Terapias comportamentais
Os especialistas recorrem frequentemente a métodos adaptados da psicologia comportamental, sobretudo quando a pica afeta crianças, pessoas autistas ou adultos com dificuldades de aprendizagem.
- Terapia aversiva ligeira: associa o comportamento indesejado a uma consequência suave e segura, oferecendo elogios ou recompensas quando a pessoa escolhe alimentos seguros em vez de itens não alimentares.
- Terapia comportamental: ensina estratégias de coping, como redirecionar mãos ou boca para atividades seguras, usar técnicas de gestão do stress e quebrar rotinas automáticas.
- Reforço diferencial: reforça comportamentos alternativos (mastigar pastilha sem açúcar, usar brinquedos sensoriais), enquanto ignora ou impede tentativas de pica.
Os cuidadores podem também adaptar o ambiente: guardar substâncias perigosas sob chave, melhorar a supervisão no exterior e oferecer texturas satisfatórias através de snacks seguros ou ferramentas sensoriais.
Medicação e apoio em saúde mental
Os medicamentos nem sempre são necessários. Quando ansiedade grave, psicose ou perturbações do humor alimentam a pica, os psiquiatras podem considerar fármacos, como antidepressivos ou antipsicóticos, em conjunto com terapia. Estes medicamentos têm efeitos secundários, pelo que os clínicos tendem a reservá-los para casos com indicações psiquiátricas claras ou quando abordagens não farmacológicas falham.
A psicoterapia, incluindo a terapia cognitivo-comportamental, pode ajudar as pessoas a compreender os seus gatilhos e a desafiar pensamentos que mantêm o ciclo. Para grávidas, o apoio foca-se frequentemente em tranquilização, aconselhamento nutricional e estratégias suaves para substituir desejos de risco.
O que as famílias e cuidadores podem fazer
Pais e cuidadores costumam notar a pica primeiro, especialmente em crianças com autismo ou atrasos no desenvolvimento. Sinais subtis incluem peças em falta em brinquedos, lápis danificados ou marcas de terra à volta da boca. Em vez de reagir com vergonha ou castigo, os profissionais recomendam um plano estruturado.
- Manter um diário de quando e onde o comportamento aparece.
- Falar abertamente com o pediatra ou médico de família, em vez de esconder o problema.
- Verificar a casa quanto a tinta com chumbo, pilhas, detergentes e pequenos objetos cortantes.

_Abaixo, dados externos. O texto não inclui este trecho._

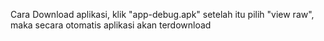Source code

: Cara Download aplikasi, klik "app-debug.apk" setelah itu pilih "view raw", maka secara otomatis aplikasi akan terdownload
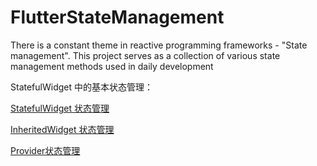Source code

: # FlutterStateManagement
There is a constant theme in reactive programming frameworks - "State management". This project serves as a collection of various state management methods used in daily development

StatefulWidget 中的基本状态管理：

[StatefulWidget 状态管理](/stateful_widget/README.md)

[InheritedWidget 状态管理](/inherited_widget/README.md)

[Provider状态管理](/todo_events/README.md)
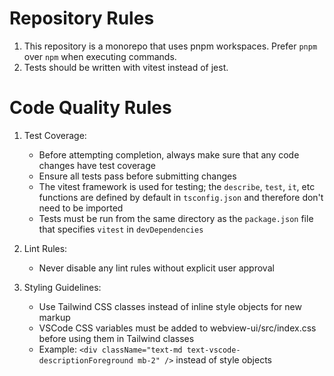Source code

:# Repository Rules

1. This repository is a monorepo that uses pnpm workspaces. Prefer `pnpm` over `npm` when executing commands.
2. Tests should be written with vitest instead of jest.

# Code Quality Rules

1. Test Coverage:

    - Before attempting completion, always make sure that any code changes have test coverage
    - Ensure all tests pass before submitting changes
    - The vitest framework is used for testing; the `describe`, `test`, `it`, etc functions are defined by default in `tsconfig.json` and therefore don't need to be imported
    - Tests must be run from the same directory as the `package.json` file that specifies `vitest` in `devDependencies`

2. Lint Rules:
    - Never disable any lint rules without explicit user approval
3. Styling Guidelines:
    - Use Tailwind CSS classes instead of inline style objects for new markup
    - VSCode CSS variables must be added to webview-ui/src/index.css before using them in Tailwind classes
    - Example: `<div className="text-md text-vscode-descriptionForeground mb-2" />` instead of style objects
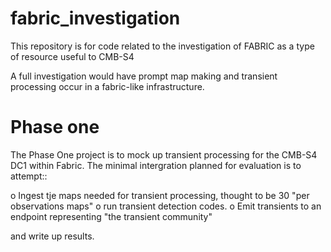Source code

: # fabric_investigation
This repository is for code related to the investigation of FABRIC as a type  of resource useful to CMB-S4

A full investigation would have prompt map making and transient processing occur in a fabric-like
infrastructure.

Phase one 
=========

The Phase One project is to mock up transient processing for the CMB-S4 DC1 within Fabric. The minimal intergration
planned for evaluation is to attempt::

o Ingest tje maps needed for transient processing, thought to be 30 "per observations maps"
o run transient detection codes.
o Emit transients to an endpoint representing "the transient community" 

and write up results. 
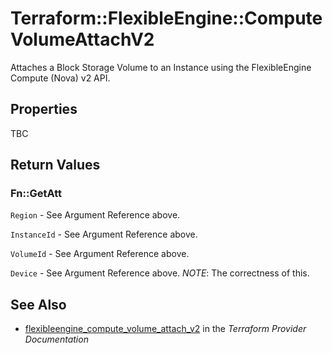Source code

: # Terraform::FlexibleEngine::ComputeVolumeAttachV2

Attaches a Block Storage Volume to an Instance using the FlexibleEngine
Compute (Nova) v2 API.

## Properties

TBC

## Return Values

### Fn::GetAtt

`Region` - See Argument Reference above.

`InstanceId` - See Argument Reference above.

`VolumeId` - See Argument Reference above.

`Device` - See Argument Reference above. _NOTE_: The correctness of this.

## See Also

* [flexibleengine_compute_volume_attach_v2](https://www.terraform.io/docs/providers/flexibleengine/r/compute_volume_attach_v2.html) in the _Terraform Provider Documentation_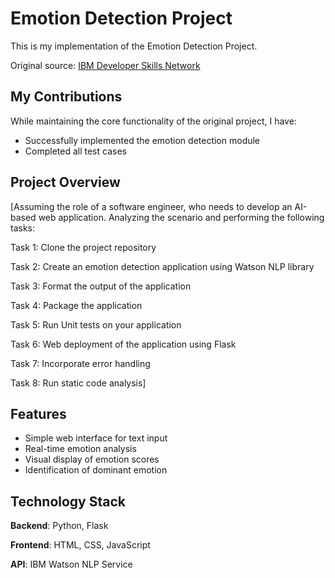 # Emotion Detection Project

This is my implementation of the Emotion Detection Project.

Original source: [IBM Developer Skills Network](https://github.com/ibm-developer-skills-network/oaqjp-final-project-emb-ai)

## My Contributions

While maintaining the core functionality of the original project, I have:
- Successfully implemented the emotion detection module
- Completed all test cases

## Project Overview
[Assuming the role of a software engineer, who needs to develop an AI-based web application. Analyzing the scenario and performing the following tasks:

Task 1: Clone the project repository

Task 2: Create an emotion detection application using Watson NLP library

Task 3: Format the output of the application

Task 4: Package the application

Task 5: Run Unit tests on your application

Task 6: Web deployment of the application using Flask

Task 7: Incorporate error handling

Task 8: Run static code analysis]



## Features

- Simple web interface for text input
- Real-time emotion analysis
- Visual display of emotion scores
- Identification of dominant emotion

## Technology Stack

__Backend__: Python, Flask

__Frontend__: HTML, CSS, JavaScript

__API__: IBM Watson NLP Service
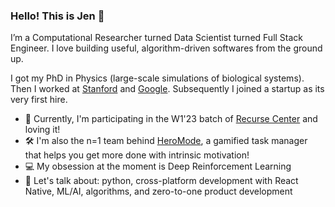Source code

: ### Hello! This is Jen 👋

I’m a Computational Researcher turned Data Scientist turned Full Stack Engineer.
I love building useful, algorithm-driven softwares from the ground up.

I got my PhD in Physics (large-scale simulations of biological systems). Then I
worked at [Stanford](https://www.stanford.edu/) and [Google](https://www.google.com/).
Subsequently I joined a startup as its very first hire.

- 🌱 Currently, I'm participating in the W1'23 batch of [Recurse Center](https://www.recurse.com/) and loving it!
- 🛠️ I'm also the n=1 team behind [HeroMode](https://heromodeapp.com/), a gamified task manager that helps you get more done with intrinsic motivation!
- 💻 My obsession at the moment is Deep Reinforcement Learning
- 💬 Let's talk about: python, cross-platform development with React Native, ML/AI, algorithms, and zero-to-one product development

- Oferecer alternativas seguras que respondam a necessidades sensoriais, como bijuteria mastigável ou alimentos crocantes.
Escolas e creches devem ser informadas para que a equipa possa supervisionar as áreas de brincadeira e evitar envergonhar a criança perante os colegas. Uma comunicação clara e calma entre casa, escola e serviços de saúde tende a reduzir riscos e estigma.
Para lá da pica: comportamentos relacionados a vigiar
A pica sobrepõe-se frequentemente a outros comportamentos repetitivos ligados à alimentação, como mastigar e cuspir comida, acumular snacks ou ranger os dentes em plástico ou metal. Estes padrões podem não cumprir todos os critérios para pica, mas ainda assim trazem consequências dentárias, nutricionais ou sociais. Um clínico pode ajudar a clarificar onde se situam no espectro das perturbações alimentares e do controlo de impulsos.
Outro conceito útil é o “ARFID” (perturbação evitante/restritiva da ingestão alimentar), em que as pessoas limitam severamente o que comem devido a sensibilidade sensorial, medo de engasgar ou falta de interesse por comida. Enquanto o ARFID costuma centrar-se na rejeição de alimentos e a pica na ingestão de não alimentos, ambos mostram como a organização sensorial do cérebro e o estado emocional moldam o que colocamos na boca. Reconhecer estas ligações pode levar famílias e médicos a agir mais cedo, antes que hábitos discretos se transformem em padrões perigosos.